Singleton Bill To Prohibit Excessive Costs For Drugs Developed With Public Funding Passes Committee

TRENTON  Legislation sponsored by Senator Troy Singleton that would prohibit excessive charges for drugs developed by publicly funded research was passed by the Senate Health, Human Services and Senior Citizens Committee today.

“No one should have to live in fear that they will go bankrupt if they get sick,” said Singleton (D-Burlington). “This proposal recognizes the public investment that taxpayers put into the development of prescription drugs, and reigns in the excessive pricing that too often forces people to go without their medication because it’s unaffordable.”

The bill, S-977, would prohibit any person from charging excessive prices for drugs developed by publicly funded research. Under the bill, if a drug, biologic or other health care technology approved by the federal Food and Drug Administration was developed, partially or entirely, through research and development that is directly or indirectly supported by the federal or state government, it would be unlawful for any person to sell, offer to sell, or advertise for sale the product to any purchaser in the state at a unit price that is greater than a benchmark unit price or that constitutes discriminatory pricing.

The bill would provide that a cost-based reasonable pricing formula constitutes discriminatory pricing if the contract for sale of the product places a limit on supply, or employs any other measure that has the effect of providing access to a drug, biologic or technology on terms or conditions that are less favorable than those provided to a foreign purchaser.

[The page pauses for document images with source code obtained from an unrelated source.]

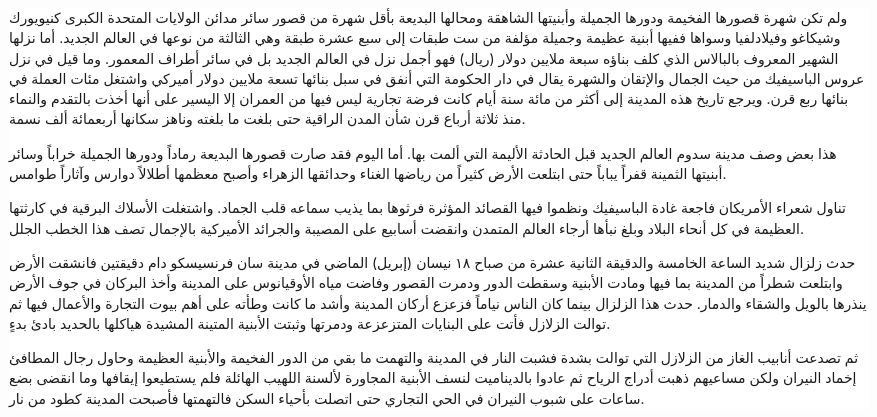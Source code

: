  ولم تكن شهرة قصورها الفخيمة ودورها الجميلة وأبنيتها الشاهقة ومحالها البديعة بأقل شهرة من قصور سائر مدائن الولايات المتحدة الكبرى كنيويورك وشيكاغو وفيلادلفيا وسواها ففيها أبنية عظيمة وجميلة مؤلفة من  ست  طبقات إلى  سبع  عشرة  طبقة وهي الثالثة من نوعها في العالم الجديد. أما نزلها الشهير المعروف بالبالاس الذي كلف بناؤه  سبعة  ملايين دولار (ريال) فهو أجمل نزل في العالم الجديد بل في سائر أطراف المعمور. وما قيل في نزل عروس الباسيفيك من حيث الجمال والإتقان والشهرة يقال في دار الحكومة التي أنفق في سبل بنائها  تسعة  ملايين دولار أميركي واشتغل مئات العملة في بنائها ربع قرن.   ويرجع تاريخ هذه المدينة إلى أكثر من  مائة  سنة أيام كانت فرضة تجارية ليس فيها   من العمران إلا اليسير على أنها أخذت بالتقدم والنماء منذ  ثلاثة  أرباع قرن شأن المدن الراقية حتى بلغت ما بلغته وناهز سكانها  أربعمائة  ألف  نسمة. 

 هذا بعض وصف مدينة سدوم العالم الجديد قبل الحادثة الأليمة التي ألمت بها. أما اليوم فقد صارت قصورها البديعة رماداً ودورها الجميلة خراباً وسائر أبنيتها الثمينة قفراً يباباً حتى ابتلعت الأرض كثيراً من رياضها الغناء وحدائقها الزهراء وأصبح معظمها أطلالاً دوارس وآثاراً طوامس. 

 تناول شعراء الأمريكان فاجعة غادة الباسيفيك ونظموا فيها القصائد المؤثرة فرثوها بما يذيب سماعه قلب الجماد. واشتغلت الأسلاك البرقية في كارثتها العظيمة في كل أنحاء البلاد وبلغ نبأها أرجاء العالم المتمدن وانقضت أسابيع على المصيبة والجرائد الأميركية بالإجمال تصف هذا الخطب الجلل. 

 حدث زلزال شديد الساعة الخامسة والدقيقة الثانية  عشرة  من صباح  ١٨  نيسان (إبريل) الماضي في مدينة سان فرنسيسكو دام دقيقتين فانشقت الأرض وابتلعت شطراً من المدينة بما فيها ومادت الأبنية وسقطت الدور ودمرت القصور وفاضت مياه الأوقيانوس على المدينة وأخذ البركان في جوف الأرض ينذرها بالويل والشقاء والدمار. حدث هذا الزلزال بينما كان الناس نياماً فزعزع أركان المدينة وأشد ما كانت وطأته على أهم بيوت التجارة والأعمال فيها ثم توالت الزلازل فأتت على البنايات المتزعزعة ودمرتها وثبتت الأبنية المتينة المشيدة هياكلها بالحديد بادئ بدءٍ. 

 ثم تصدعت أنابيب الغاز من الزلازل التي توالت بشدة فشبت النار في المدينة والتهمت ما بقي من الدور الفخيمة والأبنية العظيمة وحاول رجال المطافئ إخماد النيران ولكن مساعيهم ذهبت أدراج الرياح ثم عادوا بالديناميت لنسف الأبنية المجاورة لألسنة اللهيب الهائلة فلم يستطيعوا إيقافها وما انقضى بضع ساعات على شبوب النيران في الحي التجاري حتى اتصلت بأحياء السكن فالتهمتها فأصبحت المدينة كطود من نار. 

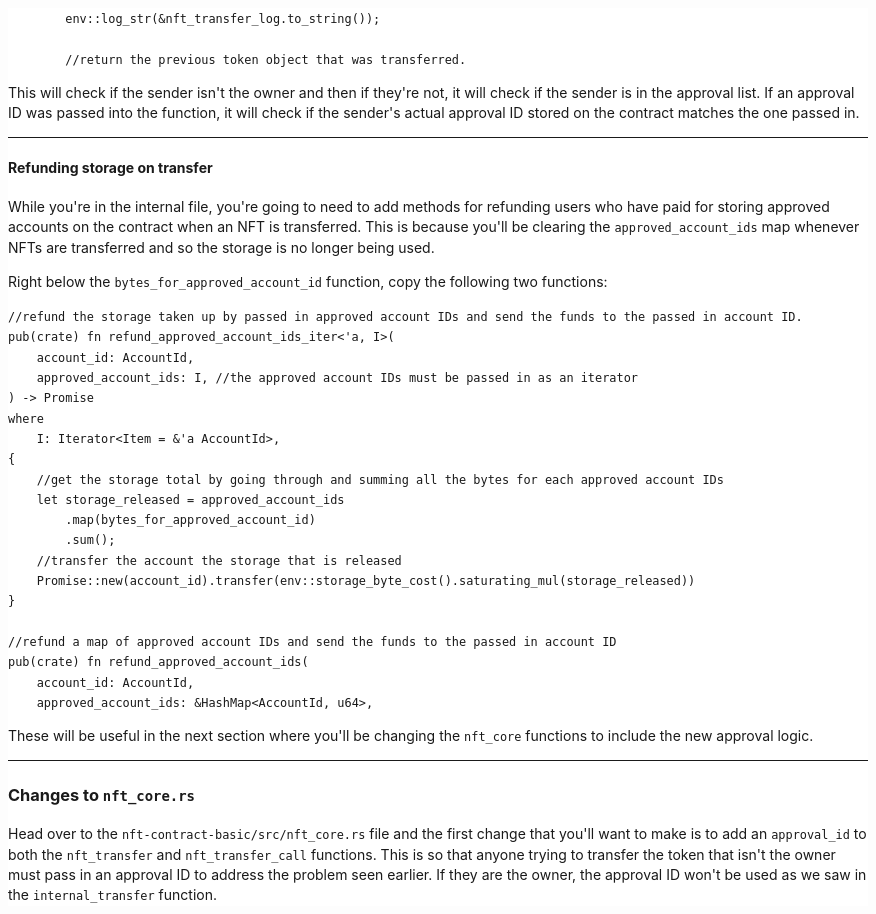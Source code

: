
 ```
        env::log_str(&nft_transfer_log.to_string());

        //return the previous token object that was transferred.
```

This will check if the sender isn't the owner and then if they're not, it will check if the sender is in the approval list. If an approval ID was passed into the function, it will check if the sender's actual approval ID stored on the contract matches the one passed in.

<hr className="subsection" />

#### Refunding storage on transfer

While you're in the internal file, you're going to need to add methods for refunding users who have paid for storing approved accounts on the contract when an NFT is transferred. This is because you'll be clearing the `approved_account_ids` map whenever NFTs are transferred and so the storage is no longer being used.

Right below the `bytes_for_approved_account_id` function, copy the following two functions:

```
//refund the storage taken up by passed in approved account IDs and send the funds to the passed in account ID.
pub(crate) fn refund_approved_account_ids_iter<'a, I>(
    account_id: AccountId,
    approved_account_ids: I, //the approved account IDs must be passed in as an iterator
) -> Promise
where
    I: Iterator<Item = &'a AccountId>,
{
    //get the storage total by going through and summing all the bytes for each approved account IDs
    let storage_released = approved_account_ids
        .map(bytes_for_approved_account_id)
        .sum();
    //transfer the account the storage that is released
    Promise::new(account_id).transfer(env::storage_byte_cost().saturating_mul(storage_released))
}

//refund a map of approved account IDs and send the funds to the passed in account ID
pub(crate) fn refund_approved_account_ids(
    account_id: AccountId,
    approved_account_ids: &HashMap<AccountId, u64>,
```

These will be useful in the next section where you'll be changing the `nft_core` functions to include the new approval logic.

<hr className="subsection" />

### Changes to `nft_core.rs`

Head over to the `nft-contract-basic/src/nft_core.rs` file and the first change that you'll want to make is to add an `approval_id` to both the `nft_transfer` and `nft_transfer_call` functions. This is so that anyone trying to transfer the token that isn't the owner must pass in an approval ID to address the problem seen earlier. If they are the owner, the approval ID won't be used as we saw in the `internal_transfer` function.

If the Commissioner of Health finds that it is in the public interest to waive the price requirements established under the bill for a specific product, the bill would allow the commissioner to, pursuant to the Administrative Procedure Act, issue a waiver of the price requirements for the specific drug, biologic, or technology.

The bill was released from committee by a vote of 5-1, and next heads to the Senate Budget and Appropriations Committee for further consideration.